Sam Sharpe is an Operations Engineer at GDS, working within our Hosting and Infrastructure Team. This post was contributed to by others - see the change history for more details.
After a talk by Jordan and Tom at the OpenTech 2013 Conference recently, I was asked if the number of technologies we use scares us. I thought this was an excellent question leading to lots of interesting points about diversity which I would like to explore here.
GOV.UK is a diverse collection of individual applications and supporting services. We use at least five different programming languages, three separate database types, two versions of an operating system and other variations too numerous to count. When issues arise, the first problem is often to determine which of these many things are related to the problem.
If all you have is a hammer, everything looks like a nail
The reason we operate such a diverse ecosystem is that we are focused on solving real problems. Our first task is to understand the problem or need we are solving and then to choose the best tool for the job. If we restrict ourselves to moulding the need to the tools we already have, then we risk not solving the initial problem in the best way possible for the user. By restricting software diversity or enforcing rigid organisational standards on a project, there is a possibility of descending into a cargo cult, where we simply repeat the same patterns and mistakes in everything we make.
GOV.UK is designed as a set of modular applications that each fulfil a defined set of needs. The code that generates the maternity pay calculator is completely different from the code to publish information from government departments. By having these independent pieces, we make sure that the application is suitable for the job and we also allow ourselves to increase our scale of operation by having different people or teams work on something independently.

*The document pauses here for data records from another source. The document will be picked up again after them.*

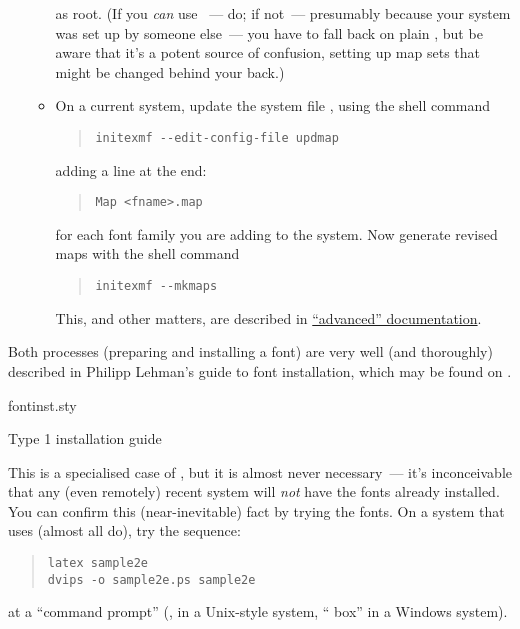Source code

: \begin{itemize}
\begin{itemize}
    as root.  (If you \emph{can} use ~--- do; if
    not~--- presumably because your \alltex{} system was set up by
    someone else~--- you have to fall back on plain ,
    but be aware that it's a potent source of confusion, setting up
    map sets that might be changed behind your back.)
  \item On a current \miktex{} system, update the system file
    , using the shell command
\begin{quote}
\begin{verbatim}
initexmf --edit-config-file updmap
\end{verbatim}
\end{quote}
    adding a line at the end:
\begin{quote}
\begin{verbatim}
Map <fname>.map
\end{verbatim}
\end{quote}
    for each font family  you are adding to the system.
    Now generate revised maps with the shell command
\begin{quote}
\begin{verbatim}
initexmf --mkmaps
\end{verbatim}
\end{quote}
    This, and other matters, are described in \miktex{} %
    \href{http://docs.miktex.org/manual/advanced.html}{``advanced'' documentation}.
  \end{itemize}
\end{itemize}
Both processes (preparing and installing a font) are very well (and
thoroughly) described in Philipp Lehman's guide to font installation,
which may be found on .
\begin{ctanrefs}
\item[fontinst.sty]
\item[\nothtml{\rmfamily}Type 1 installation guide]
\end{ctanrefs}


This is a specialised case of ,
but it is almost never necessary~--- it's inconceivable that any (even
remotely) recent system will \emph{not} have the fonts already
installed.  You can confirm this (near-inevitable) fact by trying the
fonts.  On a system that uses  (almost all do), try
the sequence:
\begin{quote}
\begin{verbatim}
latex sample2e
dvips -o sample2e.ps sample2e
\end{verbatim}
\end{quote}
at a ``command prompt'' (, in a Unix-style system,
`` box'' in a Windows system).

The advantages and challenges of code diversity
- using the best tool for the job
Sometimes the best tool for a job is not the one you are currently using. My colleague Nick Stenning recently prototyped a new router to direct requests to the right applications in Go - yes, it could have been done in Ruby or Python or another language we use elsewhere (we've created a router in Scala before), but Go is designed for massive concurrency which is a feature our router needs; the code also has fewer dependencies. Implementing something similar in one of those other languages would require many more lines of code (compare the Scala and Go versions); more lines of code increases the chance of errors.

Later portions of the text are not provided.